══ PROVIDED DATA ══

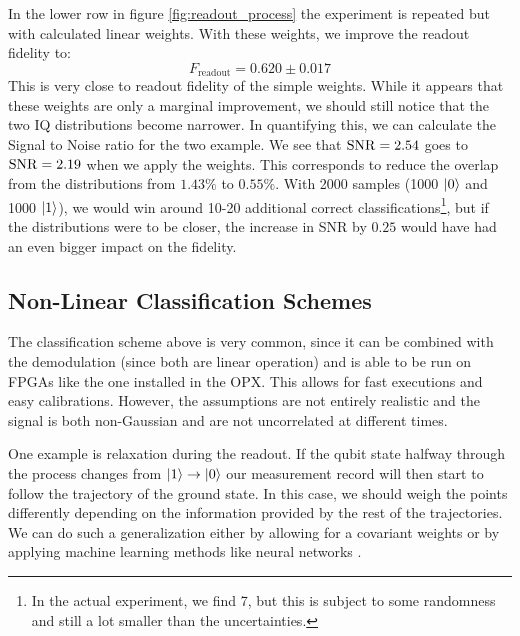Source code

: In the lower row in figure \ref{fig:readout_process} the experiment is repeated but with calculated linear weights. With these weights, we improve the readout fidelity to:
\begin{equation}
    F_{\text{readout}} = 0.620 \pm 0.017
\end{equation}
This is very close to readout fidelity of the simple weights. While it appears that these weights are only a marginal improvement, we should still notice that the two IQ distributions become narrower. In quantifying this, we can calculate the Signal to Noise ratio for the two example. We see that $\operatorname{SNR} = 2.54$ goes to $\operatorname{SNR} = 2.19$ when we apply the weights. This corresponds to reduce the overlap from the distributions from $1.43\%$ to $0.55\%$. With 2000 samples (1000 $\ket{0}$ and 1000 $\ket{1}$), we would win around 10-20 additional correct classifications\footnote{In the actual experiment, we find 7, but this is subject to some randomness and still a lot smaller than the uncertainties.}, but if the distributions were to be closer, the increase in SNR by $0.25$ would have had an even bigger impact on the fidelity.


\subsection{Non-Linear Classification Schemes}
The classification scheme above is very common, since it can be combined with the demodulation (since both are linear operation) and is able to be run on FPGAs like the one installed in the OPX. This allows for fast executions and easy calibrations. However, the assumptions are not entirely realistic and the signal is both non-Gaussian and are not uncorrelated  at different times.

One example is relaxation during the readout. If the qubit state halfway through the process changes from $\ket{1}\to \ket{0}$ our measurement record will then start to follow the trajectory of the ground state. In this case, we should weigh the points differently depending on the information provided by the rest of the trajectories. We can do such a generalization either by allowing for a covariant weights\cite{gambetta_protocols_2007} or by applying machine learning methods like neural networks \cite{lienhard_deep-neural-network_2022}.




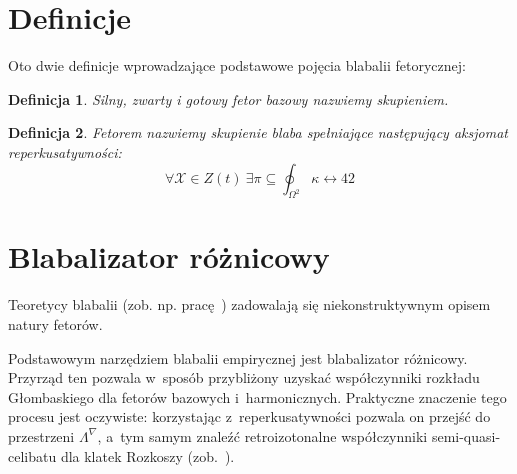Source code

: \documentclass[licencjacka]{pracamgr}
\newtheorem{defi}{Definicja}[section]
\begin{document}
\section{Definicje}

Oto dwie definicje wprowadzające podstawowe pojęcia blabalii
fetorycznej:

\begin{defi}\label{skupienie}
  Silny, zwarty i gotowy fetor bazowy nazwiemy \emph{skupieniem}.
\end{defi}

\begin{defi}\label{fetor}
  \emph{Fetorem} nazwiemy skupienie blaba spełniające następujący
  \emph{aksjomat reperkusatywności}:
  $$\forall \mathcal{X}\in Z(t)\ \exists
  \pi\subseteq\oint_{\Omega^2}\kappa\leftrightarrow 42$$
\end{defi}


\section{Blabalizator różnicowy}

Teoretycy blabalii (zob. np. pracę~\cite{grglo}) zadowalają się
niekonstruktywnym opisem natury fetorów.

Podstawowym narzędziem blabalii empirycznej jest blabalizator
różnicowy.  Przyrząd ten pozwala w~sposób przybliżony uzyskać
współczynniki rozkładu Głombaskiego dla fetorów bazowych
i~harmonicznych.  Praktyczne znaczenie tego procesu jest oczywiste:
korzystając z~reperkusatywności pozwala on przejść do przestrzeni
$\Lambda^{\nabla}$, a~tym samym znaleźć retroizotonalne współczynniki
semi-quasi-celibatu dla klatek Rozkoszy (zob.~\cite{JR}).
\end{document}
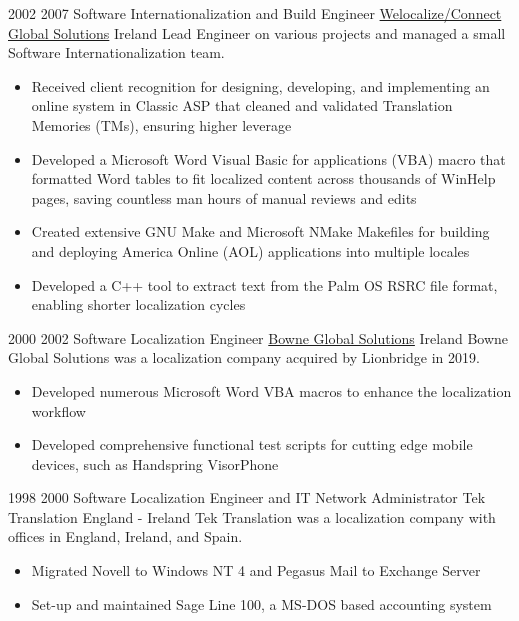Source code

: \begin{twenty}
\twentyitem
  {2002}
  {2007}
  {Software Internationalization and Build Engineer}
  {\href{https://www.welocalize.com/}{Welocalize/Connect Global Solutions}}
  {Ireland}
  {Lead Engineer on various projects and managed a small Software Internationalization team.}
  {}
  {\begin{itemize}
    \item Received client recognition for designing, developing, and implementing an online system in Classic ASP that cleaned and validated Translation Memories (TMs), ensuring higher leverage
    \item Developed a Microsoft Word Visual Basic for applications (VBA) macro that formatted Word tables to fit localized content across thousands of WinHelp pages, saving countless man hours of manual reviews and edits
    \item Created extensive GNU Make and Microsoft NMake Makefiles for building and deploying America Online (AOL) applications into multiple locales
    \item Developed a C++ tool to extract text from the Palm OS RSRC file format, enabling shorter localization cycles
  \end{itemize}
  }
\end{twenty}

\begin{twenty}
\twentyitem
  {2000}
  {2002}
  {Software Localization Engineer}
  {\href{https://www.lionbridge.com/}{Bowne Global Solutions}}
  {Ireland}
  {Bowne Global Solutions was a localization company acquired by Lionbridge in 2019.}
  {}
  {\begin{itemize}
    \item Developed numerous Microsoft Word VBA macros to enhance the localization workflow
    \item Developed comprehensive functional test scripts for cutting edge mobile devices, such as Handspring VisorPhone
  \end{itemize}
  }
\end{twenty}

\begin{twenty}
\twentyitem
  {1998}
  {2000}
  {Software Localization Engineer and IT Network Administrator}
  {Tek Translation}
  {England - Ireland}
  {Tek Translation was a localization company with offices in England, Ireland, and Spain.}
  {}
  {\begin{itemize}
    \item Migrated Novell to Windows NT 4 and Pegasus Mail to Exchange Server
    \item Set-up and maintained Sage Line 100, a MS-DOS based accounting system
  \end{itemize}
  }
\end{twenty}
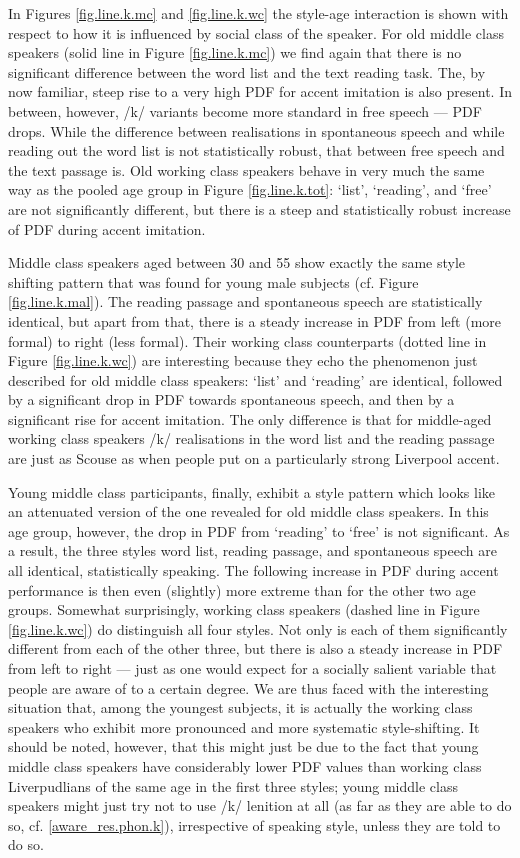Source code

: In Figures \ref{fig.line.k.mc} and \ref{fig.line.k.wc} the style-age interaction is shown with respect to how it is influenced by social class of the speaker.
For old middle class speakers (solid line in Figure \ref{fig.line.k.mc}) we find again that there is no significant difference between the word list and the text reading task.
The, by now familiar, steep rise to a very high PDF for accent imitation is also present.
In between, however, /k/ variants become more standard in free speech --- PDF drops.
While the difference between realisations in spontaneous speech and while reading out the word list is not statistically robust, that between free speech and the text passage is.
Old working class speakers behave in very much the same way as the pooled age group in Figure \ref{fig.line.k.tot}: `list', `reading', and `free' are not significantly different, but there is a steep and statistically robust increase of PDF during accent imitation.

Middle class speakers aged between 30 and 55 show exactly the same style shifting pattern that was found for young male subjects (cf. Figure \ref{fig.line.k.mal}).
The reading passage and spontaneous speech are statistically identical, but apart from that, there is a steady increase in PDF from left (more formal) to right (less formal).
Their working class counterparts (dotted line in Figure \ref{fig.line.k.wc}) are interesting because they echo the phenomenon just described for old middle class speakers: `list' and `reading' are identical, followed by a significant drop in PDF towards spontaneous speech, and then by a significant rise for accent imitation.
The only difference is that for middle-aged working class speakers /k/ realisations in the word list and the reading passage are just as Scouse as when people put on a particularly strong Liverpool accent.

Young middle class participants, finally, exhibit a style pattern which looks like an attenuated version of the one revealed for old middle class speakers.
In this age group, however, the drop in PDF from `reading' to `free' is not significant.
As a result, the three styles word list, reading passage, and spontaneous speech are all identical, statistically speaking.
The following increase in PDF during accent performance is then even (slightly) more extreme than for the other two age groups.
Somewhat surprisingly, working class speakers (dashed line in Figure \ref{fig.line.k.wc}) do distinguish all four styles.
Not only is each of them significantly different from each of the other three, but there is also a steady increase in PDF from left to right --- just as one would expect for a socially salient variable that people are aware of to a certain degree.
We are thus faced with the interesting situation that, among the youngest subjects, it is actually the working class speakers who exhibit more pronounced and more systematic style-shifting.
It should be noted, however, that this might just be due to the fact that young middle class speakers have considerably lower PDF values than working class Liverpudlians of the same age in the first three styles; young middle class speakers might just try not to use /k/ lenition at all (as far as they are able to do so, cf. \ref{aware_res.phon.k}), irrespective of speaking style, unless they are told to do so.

═══
══ PROVIDED DATA ══

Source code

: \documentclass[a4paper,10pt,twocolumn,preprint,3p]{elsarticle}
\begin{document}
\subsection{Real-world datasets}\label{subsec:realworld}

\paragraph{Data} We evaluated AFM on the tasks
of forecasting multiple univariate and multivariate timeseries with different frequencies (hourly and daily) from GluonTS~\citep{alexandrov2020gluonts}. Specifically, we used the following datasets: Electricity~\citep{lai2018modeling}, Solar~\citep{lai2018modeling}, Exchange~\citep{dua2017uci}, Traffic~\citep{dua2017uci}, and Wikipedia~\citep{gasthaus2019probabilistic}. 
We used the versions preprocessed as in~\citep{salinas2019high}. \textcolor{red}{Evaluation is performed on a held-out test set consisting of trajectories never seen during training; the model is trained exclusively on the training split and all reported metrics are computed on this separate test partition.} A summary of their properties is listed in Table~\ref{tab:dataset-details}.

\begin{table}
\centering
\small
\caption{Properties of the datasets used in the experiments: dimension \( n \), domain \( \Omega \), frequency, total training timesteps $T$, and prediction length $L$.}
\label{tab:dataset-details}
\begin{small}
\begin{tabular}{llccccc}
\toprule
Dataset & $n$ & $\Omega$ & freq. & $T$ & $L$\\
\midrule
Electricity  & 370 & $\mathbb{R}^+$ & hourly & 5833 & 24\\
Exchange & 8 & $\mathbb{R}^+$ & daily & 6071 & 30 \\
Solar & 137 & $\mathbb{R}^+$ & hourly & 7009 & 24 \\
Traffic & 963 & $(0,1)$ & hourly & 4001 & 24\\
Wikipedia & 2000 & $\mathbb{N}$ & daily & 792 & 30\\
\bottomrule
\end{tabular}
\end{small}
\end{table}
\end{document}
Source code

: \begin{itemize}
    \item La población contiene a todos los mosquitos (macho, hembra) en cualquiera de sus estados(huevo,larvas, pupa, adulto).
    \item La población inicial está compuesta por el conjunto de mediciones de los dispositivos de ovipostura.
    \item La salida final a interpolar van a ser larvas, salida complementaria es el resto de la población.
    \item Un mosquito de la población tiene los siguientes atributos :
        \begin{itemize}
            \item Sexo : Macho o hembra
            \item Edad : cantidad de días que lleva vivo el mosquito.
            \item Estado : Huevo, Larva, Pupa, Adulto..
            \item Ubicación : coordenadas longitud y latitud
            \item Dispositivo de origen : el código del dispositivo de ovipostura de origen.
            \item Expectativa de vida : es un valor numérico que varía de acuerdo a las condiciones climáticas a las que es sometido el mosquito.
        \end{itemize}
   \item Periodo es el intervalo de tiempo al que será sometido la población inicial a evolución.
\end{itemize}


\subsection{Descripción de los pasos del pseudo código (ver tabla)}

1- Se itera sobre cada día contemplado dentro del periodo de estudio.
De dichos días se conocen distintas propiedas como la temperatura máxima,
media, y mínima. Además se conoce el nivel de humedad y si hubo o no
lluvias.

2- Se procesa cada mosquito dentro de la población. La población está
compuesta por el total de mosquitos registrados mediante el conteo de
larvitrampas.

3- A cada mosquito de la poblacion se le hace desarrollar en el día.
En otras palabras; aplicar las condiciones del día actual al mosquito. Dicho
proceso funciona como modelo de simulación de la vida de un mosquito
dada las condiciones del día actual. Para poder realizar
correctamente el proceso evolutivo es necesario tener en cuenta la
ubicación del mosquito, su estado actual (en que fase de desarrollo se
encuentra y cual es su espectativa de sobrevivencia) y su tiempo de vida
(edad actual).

═══

Scan the entries and show every line in which the word "tiempo" is found.

RESULT ::
   \item Periodo es el intervalo de tiempo al que será sometido la población inicial a evolución.
encuentra y cual es su espectativa de sobrevivencia) y su tiempo de vida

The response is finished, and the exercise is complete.